The ‘waste,’ called by-products or co-products, has a lot of nutritional value left and can often be turned into livestock feed or pet food, but it takes work (and money) to figure out the best way to do that. Small companies may be tempted to just dump the material—but sending it to the landfill is neither economically efficient, nor environmentally responsible.
Dr. Rex Newkirk, Associate Professor at the University of Saskatchewan and Ministry of Agriculture Research Chair, Feed Processing, says there’s expert assistance available for small companies trying to figure out what to do with the co-products. The Canadian Feed Research Centre (CFRC) at the University of Saskatchewan is receiving funding support from the National Research Council of Canada Industrial Research Assistance Program (NRC IRAP) to help companies to do this work at reduced cost.
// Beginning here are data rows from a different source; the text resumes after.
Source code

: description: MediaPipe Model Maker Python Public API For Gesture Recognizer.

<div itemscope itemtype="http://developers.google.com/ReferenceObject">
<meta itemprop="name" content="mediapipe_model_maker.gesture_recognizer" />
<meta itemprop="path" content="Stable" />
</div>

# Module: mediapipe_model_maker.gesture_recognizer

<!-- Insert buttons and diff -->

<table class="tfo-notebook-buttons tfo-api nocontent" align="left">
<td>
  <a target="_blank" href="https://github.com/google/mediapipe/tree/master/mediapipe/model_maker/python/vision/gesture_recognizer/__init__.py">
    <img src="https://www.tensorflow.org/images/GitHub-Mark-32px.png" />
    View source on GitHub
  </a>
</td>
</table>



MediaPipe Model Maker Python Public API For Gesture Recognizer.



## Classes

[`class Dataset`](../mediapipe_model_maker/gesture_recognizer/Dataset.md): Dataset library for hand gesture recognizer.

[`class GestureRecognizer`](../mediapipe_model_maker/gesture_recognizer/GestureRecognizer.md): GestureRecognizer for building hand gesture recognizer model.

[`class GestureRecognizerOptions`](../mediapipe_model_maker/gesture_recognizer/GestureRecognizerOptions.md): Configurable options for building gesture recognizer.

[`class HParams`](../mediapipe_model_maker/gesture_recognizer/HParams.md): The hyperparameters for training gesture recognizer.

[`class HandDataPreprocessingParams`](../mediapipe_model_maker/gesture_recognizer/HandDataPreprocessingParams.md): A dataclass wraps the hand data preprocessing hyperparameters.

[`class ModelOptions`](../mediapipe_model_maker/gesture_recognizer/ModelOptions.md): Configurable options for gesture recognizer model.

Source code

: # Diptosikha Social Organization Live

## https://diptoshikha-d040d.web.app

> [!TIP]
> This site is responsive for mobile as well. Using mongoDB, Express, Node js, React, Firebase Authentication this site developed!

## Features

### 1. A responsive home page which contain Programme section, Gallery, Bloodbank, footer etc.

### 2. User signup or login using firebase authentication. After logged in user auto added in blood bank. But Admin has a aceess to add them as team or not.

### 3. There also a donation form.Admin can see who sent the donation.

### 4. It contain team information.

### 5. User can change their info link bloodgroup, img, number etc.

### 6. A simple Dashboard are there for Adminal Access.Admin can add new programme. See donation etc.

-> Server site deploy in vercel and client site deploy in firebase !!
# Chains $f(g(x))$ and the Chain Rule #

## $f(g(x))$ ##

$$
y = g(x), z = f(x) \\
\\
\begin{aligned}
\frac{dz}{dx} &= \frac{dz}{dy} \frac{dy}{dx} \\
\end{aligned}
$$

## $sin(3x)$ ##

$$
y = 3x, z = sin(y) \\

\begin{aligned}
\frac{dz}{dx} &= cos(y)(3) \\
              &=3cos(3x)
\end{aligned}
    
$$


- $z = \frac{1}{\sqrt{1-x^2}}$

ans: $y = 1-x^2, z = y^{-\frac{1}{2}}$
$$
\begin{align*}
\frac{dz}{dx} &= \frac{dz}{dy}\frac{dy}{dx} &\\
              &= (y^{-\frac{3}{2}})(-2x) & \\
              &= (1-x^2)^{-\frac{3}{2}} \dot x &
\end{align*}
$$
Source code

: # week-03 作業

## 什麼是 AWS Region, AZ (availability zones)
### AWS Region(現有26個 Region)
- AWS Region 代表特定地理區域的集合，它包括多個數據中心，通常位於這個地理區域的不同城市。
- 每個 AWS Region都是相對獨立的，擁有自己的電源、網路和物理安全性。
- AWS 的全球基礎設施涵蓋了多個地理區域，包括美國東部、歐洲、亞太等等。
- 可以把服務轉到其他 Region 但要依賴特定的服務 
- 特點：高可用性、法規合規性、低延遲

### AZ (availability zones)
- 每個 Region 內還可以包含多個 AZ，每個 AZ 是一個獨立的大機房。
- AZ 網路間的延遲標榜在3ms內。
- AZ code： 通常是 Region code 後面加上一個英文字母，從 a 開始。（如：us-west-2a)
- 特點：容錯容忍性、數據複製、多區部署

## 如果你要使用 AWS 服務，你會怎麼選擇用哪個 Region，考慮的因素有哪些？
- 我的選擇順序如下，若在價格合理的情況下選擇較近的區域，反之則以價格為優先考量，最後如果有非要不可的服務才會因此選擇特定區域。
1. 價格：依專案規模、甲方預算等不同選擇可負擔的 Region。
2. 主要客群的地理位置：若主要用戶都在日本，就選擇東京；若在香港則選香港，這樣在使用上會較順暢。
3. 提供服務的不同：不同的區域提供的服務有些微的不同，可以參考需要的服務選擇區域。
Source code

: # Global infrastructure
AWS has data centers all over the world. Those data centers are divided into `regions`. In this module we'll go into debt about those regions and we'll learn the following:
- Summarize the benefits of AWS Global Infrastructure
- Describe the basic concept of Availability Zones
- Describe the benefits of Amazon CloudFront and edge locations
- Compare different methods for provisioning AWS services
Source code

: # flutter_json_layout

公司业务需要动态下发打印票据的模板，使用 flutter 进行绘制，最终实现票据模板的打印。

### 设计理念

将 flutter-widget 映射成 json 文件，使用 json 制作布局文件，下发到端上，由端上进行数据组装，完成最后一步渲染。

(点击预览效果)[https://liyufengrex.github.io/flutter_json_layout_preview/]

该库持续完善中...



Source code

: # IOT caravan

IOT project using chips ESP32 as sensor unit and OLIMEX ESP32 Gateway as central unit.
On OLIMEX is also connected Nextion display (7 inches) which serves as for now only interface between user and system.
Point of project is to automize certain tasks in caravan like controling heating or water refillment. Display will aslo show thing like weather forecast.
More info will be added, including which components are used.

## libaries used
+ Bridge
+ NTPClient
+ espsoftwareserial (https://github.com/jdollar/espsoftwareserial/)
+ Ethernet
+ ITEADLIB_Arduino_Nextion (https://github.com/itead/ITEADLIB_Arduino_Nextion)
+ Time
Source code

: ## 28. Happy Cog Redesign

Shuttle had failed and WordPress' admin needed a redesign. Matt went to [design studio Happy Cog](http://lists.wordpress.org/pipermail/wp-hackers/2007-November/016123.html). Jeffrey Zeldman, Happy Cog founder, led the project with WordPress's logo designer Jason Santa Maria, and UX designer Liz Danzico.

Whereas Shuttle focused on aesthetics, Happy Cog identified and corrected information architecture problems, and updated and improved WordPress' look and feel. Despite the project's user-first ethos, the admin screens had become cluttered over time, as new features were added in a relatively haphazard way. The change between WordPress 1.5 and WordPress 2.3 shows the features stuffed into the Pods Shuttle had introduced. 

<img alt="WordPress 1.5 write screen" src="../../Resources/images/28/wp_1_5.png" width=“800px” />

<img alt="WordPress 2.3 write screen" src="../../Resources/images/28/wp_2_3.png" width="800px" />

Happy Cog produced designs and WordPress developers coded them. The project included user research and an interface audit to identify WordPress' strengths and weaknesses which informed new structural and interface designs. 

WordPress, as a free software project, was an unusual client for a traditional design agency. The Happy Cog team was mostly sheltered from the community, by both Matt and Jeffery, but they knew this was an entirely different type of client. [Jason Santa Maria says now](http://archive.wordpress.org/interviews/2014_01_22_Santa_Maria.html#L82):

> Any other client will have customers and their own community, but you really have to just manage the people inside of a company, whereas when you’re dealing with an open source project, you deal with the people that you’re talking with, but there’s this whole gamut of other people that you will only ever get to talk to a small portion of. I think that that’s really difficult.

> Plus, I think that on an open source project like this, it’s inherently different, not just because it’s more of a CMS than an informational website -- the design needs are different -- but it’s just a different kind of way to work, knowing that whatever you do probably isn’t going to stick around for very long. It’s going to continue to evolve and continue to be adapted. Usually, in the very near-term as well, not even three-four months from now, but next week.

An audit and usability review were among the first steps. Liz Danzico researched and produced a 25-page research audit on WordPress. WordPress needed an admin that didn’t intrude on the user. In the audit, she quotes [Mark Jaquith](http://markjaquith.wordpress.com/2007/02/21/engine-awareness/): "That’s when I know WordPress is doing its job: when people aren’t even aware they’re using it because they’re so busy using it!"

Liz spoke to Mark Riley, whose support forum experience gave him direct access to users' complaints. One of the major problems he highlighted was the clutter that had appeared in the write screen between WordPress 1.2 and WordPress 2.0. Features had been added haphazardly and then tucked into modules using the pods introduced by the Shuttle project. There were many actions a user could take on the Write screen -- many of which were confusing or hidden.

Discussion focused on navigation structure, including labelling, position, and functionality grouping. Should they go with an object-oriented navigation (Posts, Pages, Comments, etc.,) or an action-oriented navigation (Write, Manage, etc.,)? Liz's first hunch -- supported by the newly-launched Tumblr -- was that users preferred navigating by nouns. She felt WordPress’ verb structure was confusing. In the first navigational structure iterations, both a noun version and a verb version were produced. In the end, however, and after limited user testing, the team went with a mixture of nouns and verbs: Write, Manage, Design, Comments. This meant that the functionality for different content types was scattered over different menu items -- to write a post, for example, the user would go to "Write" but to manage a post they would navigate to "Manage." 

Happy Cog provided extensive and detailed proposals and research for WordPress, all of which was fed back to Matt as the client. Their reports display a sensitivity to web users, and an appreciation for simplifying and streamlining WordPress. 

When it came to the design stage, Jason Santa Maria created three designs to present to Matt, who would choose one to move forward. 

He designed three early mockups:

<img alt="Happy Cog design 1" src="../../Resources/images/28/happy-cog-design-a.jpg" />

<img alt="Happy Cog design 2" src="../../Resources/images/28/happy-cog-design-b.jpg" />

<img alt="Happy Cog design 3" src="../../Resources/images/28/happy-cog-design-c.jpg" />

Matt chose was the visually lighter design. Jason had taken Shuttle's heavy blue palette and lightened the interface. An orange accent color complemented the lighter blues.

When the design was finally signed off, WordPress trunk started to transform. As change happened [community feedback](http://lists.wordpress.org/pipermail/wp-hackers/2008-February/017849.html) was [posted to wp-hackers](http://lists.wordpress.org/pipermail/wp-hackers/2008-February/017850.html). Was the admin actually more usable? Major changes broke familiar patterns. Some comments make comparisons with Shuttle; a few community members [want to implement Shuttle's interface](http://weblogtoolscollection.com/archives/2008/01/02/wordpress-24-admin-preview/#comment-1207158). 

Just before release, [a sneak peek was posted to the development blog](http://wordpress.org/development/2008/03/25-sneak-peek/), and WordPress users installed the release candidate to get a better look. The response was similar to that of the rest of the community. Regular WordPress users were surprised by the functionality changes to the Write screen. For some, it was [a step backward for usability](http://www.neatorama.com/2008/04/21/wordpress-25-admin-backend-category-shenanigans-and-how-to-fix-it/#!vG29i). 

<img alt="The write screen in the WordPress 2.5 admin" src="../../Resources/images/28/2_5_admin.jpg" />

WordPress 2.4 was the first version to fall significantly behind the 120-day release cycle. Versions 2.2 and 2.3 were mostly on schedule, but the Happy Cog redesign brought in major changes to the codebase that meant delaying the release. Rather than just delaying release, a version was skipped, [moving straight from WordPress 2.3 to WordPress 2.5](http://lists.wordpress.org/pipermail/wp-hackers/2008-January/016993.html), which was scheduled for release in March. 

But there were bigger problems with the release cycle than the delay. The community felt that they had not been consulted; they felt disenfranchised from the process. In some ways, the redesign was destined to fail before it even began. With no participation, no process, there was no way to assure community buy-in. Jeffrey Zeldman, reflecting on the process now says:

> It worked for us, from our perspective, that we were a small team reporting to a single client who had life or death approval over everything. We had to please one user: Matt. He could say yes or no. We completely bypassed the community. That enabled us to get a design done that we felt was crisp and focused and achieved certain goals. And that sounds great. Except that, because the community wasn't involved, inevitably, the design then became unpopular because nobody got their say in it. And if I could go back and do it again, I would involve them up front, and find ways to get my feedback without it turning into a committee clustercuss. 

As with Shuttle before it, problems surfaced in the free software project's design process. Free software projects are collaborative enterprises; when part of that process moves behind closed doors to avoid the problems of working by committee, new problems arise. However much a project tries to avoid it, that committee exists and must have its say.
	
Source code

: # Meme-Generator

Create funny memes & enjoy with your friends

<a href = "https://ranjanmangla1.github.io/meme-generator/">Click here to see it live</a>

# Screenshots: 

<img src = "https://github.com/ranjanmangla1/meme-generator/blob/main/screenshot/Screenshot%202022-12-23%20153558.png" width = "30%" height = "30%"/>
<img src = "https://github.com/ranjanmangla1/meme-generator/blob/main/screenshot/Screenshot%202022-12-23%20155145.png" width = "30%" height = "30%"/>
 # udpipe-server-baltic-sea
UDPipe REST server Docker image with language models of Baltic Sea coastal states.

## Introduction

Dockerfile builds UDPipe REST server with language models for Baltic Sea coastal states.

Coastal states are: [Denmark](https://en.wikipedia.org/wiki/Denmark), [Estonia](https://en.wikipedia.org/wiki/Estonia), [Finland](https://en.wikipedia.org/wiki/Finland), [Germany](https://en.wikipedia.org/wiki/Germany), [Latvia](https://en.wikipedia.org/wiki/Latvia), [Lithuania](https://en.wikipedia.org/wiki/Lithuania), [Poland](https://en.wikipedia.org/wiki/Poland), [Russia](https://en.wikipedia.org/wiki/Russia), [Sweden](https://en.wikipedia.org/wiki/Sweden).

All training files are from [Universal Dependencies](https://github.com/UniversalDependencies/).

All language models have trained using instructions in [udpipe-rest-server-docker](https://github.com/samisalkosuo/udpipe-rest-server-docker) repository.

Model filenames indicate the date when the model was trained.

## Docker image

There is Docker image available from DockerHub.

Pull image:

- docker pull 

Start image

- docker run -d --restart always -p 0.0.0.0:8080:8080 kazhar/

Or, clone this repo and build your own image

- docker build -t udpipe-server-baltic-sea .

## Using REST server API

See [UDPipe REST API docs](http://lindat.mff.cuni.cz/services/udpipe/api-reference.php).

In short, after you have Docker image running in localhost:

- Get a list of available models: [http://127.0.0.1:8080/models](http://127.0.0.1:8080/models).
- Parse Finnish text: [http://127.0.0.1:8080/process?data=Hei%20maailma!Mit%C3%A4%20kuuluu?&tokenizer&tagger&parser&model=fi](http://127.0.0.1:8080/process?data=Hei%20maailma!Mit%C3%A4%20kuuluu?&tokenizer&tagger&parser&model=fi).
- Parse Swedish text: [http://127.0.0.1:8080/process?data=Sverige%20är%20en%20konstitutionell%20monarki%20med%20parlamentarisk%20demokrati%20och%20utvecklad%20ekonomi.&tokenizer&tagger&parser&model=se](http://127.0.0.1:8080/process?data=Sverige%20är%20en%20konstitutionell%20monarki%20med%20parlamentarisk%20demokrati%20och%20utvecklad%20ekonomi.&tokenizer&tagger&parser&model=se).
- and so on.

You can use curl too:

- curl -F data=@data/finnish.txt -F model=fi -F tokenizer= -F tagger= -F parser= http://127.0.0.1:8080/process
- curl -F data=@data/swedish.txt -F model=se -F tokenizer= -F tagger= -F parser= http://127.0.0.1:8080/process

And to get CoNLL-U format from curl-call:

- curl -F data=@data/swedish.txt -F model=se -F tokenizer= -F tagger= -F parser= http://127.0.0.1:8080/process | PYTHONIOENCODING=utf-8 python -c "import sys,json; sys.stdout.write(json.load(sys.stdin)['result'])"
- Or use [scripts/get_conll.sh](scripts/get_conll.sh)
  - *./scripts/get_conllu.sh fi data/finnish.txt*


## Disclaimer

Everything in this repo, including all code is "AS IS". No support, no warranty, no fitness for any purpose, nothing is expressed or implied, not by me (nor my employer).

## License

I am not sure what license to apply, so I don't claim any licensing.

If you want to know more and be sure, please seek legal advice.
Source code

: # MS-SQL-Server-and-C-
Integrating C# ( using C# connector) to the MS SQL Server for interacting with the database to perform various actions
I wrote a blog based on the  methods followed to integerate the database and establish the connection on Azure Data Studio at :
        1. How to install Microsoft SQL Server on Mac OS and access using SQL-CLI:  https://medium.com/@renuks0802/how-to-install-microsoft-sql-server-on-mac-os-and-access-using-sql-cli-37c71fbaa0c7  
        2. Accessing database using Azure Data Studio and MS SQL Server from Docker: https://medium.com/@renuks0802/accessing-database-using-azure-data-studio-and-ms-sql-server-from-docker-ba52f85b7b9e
“The support we are receiving from NRC IRAP helps offset a portion of the costs for SMEs accessing our services and we can do the majority of the work for very little added cost to firms,” he says.
Newkirk and Jessica Wang, Specialist, Project Management and Business Development at CFRC, want people to know the capabilities of CFRC.
CFRC is a national research centre at the University of Saskatchewan (USask). It has a full range of feed manufacturing capacity that it uses to assist innovative product development and testing for Canadian small and medium enterprises (SMEs). The Centre has an extensive range of equipment, including pellet mills, hammer mills, roller mill, mixers, steam explosion system, extruder, steam flaker, briquette maker, vacuum coaters, and inline Near-infrared spectroscopy (NIRS) monitor.
A team of feed industry and academic experts liaise with USask faculties to offer research and development guidance, regulatory advice, and contractual trials for public and private sectors.
Wang is able to access a wide range of expertise on campus, including animal research units such as the Rayner Dairy Research and Teaching Facility, Poultry Centre, and Animal Care Unit to conduct in vitro, in situ, and in vivo animal trials.
Feeding studies can range from in vitro, to digestibility and animal trials. “We need to determine how well the animals are going to eat it,” says Newkirk. “Are they going to grow? Are they going to produce meat, milk and eggs – that kind of thing.”
The feed industry is heavily regulated, and navigating that system can be challenging, time consuming, and costly for a small company. “One of the things that Jessica specializes in is working with CFIA [Canadian Food Inspection Agency] to get through that regulatory process,” says Newkirk.
Wang says the organization can help a broad range of companies. “Thanks to our relationship with NRC IRAP, we have a variety of inquiries from different parties and are able to help those companies with initial testing and bringing their products to market.”
She says CFRC clientele includes not only feed companies, but local farmers, pet food companies, and energy companies that are looking for solutions to grow their business by developing new products from agriculture co-products. “We also have clients from animal health product companies who want to achieve the homogeneity and stability data of the feed additives to proceed with the feed registration process in Canada and the USA.”
Newkirk says the NRC IRAP funding is enabling the CFRC to work with companies at an earlier stage than they might usually engage with, allowing them to capture new opportunities that they may otherwise have missed.
The Centre is unique in several ways. “There’s no other feed processing centre like it in Canada, that’s for sure. Most universities have sort of the bare minimum of feed processing,” says Newkirk.
And although there are other feed processing centres in North America, CFRC is unique for its scaling capabilities, with three scales of production.
“We have everything from small scale right up to industrial. We can do small batches as low as 20kg and industrial trial up to 20 tonne per hour. Many centres will be focused on either really small scale, or intermediate scale; we have the full range.”
Along with having access to all the resources at USask, CFRC can tap other organizations in the Saskatchewan bioscience research cluster for expertise, like Saskatchewan Food Industry Development Centre, where they can access experts on extrusion, for example.
CFRC has clients from across Canada, and globally too. Newkirk lists China and Italy as two countries that have accessed CFRC expertise; Newkirk recently taught at a pet food conference and a summer school in Italy, both online.
Another unique thing about CFRC is that clients are encouraged to be there when the various processes are being run, says Newkirk. “If they can’t, we’ll certainly do it without them. But I like having them in there, we’re happy to have them. I like working with SMEs, they’re innovative. They’re…you know, they’re entrepreneurs, right?”